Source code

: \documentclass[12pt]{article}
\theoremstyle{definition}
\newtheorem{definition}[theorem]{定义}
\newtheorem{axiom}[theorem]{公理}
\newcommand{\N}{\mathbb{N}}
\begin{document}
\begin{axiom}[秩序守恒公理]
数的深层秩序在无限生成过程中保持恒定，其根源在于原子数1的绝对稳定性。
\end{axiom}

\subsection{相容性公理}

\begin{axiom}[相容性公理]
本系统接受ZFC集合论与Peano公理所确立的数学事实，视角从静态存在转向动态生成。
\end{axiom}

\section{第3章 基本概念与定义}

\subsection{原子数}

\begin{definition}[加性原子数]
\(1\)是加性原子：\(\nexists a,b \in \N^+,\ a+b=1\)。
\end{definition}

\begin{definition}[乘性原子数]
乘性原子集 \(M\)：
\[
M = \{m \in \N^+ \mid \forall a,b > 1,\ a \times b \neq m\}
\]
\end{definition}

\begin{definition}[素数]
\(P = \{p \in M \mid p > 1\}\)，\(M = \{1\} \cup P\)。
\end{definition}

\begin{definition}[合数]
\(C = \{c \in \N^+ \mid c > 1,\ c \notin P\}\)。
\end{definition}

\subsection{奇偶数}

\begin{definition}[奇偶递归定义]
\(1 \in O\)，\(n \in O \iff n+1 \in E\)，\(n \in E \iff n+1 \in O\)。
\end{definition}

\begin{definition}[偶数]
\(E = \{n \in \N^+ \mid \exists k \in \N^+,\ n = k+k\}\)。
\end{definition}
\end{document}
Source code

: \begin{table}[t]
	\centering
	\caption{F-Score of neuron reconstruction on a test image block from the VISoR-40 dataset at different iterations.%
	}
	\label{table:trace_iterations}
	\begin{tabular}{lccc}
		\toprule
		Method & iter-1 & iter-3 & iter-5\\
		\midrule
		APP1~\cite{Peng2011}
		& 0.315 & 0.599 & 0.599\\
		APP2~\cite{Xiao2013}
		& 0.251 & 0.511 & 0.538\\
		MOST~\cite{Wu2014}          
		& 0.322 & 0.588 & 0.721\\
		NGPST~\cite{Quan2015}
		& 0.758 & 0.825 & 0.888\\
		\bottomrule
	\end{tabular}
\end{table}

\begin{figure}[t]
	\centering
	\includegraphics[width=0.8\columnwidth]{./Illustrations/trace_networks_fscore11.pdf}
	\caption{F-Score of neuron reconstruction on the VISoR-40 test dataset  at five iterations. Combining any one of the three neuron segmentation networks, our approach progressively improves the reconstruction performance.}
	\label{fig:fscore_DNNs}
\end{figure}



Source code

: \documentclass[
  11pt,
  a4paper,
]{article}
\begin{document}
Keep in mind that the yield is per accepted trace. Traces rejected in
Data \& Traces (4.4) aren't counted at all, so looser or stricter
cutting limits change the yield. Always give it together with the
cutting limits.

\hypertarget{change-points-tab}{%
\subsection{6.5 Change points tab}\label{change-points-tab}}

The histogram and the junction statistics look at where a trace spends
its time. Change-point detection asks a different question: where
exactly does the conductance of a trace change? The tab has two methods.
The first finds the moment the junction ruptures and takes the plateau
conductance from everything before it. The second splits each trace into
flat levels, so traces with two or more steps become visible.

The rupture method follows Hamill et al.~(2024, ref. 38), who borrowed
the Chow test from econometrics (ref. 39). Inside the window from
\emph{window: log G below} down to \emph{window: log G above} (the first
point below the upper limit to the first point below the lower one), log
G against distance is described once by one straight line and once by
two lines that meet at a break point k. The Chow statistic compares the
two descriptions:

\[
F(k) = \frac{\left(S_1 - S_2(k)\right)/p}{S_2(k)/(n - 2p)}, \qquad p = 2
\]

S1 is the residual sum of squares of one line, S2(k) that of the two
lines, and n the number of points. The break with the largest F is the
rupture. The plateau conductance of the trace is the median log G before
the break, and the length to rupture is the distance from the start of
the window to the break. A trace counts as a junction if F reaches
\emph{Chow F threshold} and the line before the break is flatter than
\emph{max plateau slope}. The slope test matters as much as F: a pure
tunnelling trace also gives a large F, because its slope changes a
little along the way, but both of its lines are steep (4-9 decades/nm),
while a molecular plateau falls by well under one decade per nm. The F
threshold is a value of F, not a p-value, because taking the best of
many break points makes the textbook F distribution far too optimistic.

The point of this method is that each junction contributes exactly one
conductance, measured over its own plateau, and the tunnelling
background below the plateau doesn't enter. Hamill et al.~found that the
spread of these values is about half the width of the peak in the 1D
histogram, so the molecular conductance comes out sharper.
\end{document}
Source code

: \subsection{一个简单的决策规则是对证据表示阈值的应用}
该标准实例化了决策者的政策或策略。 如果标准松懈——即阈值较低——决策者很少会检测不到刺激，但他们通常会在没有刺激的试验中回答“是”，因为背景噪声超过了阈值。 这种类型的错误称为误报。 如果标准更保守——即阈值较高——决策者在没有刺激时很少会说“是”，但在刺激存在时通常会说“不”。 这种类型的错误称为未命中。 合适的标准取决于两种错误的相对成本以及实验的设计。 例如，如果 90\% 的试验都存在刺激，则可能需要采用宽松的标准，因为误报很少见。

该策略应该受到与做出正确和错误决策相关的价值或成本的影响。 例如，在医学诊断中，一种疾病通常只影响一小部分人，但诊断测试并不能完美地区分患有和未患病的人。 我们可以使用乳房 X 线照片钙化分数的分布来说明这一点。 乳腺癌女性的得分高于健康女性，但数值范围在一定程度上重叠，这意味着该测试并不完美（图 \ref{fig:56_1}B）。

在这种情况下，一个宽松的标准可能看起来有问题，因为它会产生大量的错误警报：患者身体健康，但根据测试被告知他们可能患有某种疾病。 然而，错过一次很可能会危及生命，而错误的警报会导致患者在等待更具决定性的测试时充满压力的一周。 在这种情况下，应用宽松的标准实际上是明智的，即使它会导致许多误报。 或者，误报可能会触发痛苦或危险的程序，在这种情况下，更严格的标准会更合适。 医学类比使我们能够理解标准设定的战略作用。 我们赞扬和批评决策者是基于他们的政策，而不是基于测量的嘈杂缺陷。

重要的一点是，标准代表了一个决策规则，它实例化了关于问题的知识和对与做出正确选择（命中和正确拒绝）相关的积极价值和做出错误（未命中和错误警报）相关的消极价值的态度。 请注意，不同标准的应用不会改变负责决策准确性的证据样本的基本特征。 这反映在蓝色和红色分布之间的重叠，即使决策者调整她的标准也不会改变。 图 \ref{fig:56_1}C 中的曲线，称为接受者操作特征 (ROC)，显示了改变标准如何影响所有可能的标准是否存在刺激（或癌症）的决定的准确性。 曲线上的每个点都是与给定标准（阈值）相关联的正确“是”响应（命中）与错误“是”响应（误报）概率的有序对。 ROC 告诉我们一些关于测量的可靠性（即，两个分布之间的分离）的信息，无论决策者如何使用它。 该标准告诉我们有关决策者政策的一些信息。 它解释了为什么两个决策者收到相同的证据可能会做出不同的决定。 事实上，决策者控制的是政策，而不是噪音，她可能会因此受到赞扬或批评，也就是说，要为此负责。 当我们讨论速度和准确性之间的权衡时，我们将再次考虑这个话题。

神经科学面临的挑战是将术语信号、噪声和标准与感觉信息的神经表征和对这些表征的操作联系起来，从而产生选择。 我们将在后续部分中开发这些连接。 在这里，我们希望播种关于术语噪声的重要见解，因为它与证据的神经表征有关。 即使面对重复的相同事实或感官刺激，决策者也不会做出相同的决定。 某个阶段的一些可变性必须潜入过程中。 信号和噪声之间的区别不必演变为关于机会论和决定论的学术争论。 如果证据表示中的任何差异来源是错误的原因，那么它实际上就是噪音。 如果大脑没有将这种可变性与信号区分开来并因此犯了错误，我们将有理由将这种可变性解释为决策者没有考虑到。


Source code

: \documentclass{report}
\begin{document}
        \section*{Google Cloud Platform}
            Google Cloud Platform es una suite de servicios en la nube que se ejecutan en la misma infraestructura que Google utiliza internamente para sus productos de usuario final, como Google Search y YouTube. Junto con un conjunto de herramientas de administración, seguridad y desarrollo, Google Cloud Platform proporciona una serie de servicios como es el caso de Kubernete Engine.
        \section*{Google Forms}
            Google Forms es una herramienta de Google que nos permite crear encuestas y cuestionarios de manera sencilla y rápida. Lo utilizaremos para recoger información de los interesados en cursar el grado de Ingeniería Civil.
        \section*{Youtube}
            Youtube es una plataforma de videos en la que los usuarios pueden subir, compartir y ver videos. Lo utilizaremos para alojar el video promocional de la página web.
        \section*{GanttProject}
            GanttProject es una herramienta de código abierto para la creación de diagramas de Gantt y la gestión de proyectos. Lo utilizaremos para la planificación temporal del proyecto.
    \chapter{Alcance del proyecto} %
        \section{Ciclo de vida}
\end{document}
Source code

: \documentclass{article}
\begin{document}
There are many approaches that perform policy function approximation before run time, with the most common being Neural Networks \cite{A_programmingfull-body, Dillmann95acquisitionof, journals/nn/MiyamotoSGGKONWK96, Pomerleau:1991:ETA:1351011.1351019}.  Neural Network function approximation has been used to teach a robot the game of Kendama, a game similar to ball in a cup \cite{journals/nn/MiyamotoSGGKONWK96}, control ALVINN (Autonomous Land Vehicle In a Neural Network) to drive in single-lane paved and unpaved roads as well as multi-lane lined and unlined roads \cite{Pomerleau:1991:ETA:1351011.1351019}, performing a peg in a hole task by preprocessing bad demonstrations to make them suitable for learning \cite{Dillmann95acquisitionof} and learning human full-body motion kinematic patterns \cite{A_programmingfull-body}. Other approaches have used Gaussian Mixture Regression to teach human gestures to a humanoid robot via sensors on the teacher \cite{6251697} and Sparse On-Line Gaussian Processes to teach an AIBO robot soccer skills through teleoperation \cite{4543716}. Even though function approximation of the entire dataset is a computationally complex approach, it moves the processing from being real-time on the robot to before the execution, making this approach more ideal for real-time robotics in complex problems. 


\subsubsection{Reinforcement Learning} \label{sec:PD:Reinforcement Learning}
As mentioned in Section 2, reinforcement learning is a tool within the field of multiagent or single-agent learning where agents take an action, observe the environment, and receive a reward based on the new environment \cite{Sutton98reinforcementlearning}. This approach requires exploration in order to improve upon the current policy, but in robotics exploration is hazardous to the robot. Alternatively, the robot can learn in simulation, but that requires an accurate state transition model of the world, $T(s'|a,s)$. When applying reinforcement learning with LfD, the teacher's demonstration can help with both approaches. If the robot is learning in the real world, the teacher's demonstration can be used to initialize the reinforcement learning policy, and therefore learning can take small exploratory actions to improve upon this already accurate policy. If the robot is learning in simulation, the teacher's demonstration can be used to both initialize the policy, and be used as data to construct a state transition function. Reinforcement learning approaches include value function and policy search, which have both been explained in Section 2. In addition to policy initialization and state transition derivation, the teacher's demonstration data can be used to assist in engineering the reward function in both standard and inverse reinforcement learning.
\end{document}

--

**Task:** Please output the lines of the listing above that fall in the stretch from the one with "many break points" through the one with "例如，如果 90\% 的试验都存在刺激，则可能需要采用宽松的标准，因为误报很少见。", exactly and only those.

**Task solution:**
many break points makes the textbook F distribution far too optimistic.

The point of this method is that each junction contributes exactly one
conductance, measured over its own plateau, and the tunnelling
background below the plateau doesn't enter. Hamill et al.~found that the
spread of these values is about half the width of the peak in the 1D
histogram, so the molecular conductance comes out sharper.
\end{document}
Source code

: \subsection{一个简单的决策规则是对证据表示阈值的应用}
该标准实例化了决策者的政策或策略。 如果标准松懈——即阈值较低——决策者很少会检测不到刺激，但他们通常会在没有刺激的试验中回答“是”，因为背景噪声超过了阈值。 这种类型的错误称为误报。 如果标准更保守——即阈值较高——决策者在没有刺激时很少会说“是”，但在刺激存在时通常会说“不”。 这种类型的错误称为未命中。 合适的标准取决于两种错误的相对成本以及实验的设计。 例如，如果 90\% 的试验都存在刺激，则可能需要采用宽松的标准，因为误报很少见。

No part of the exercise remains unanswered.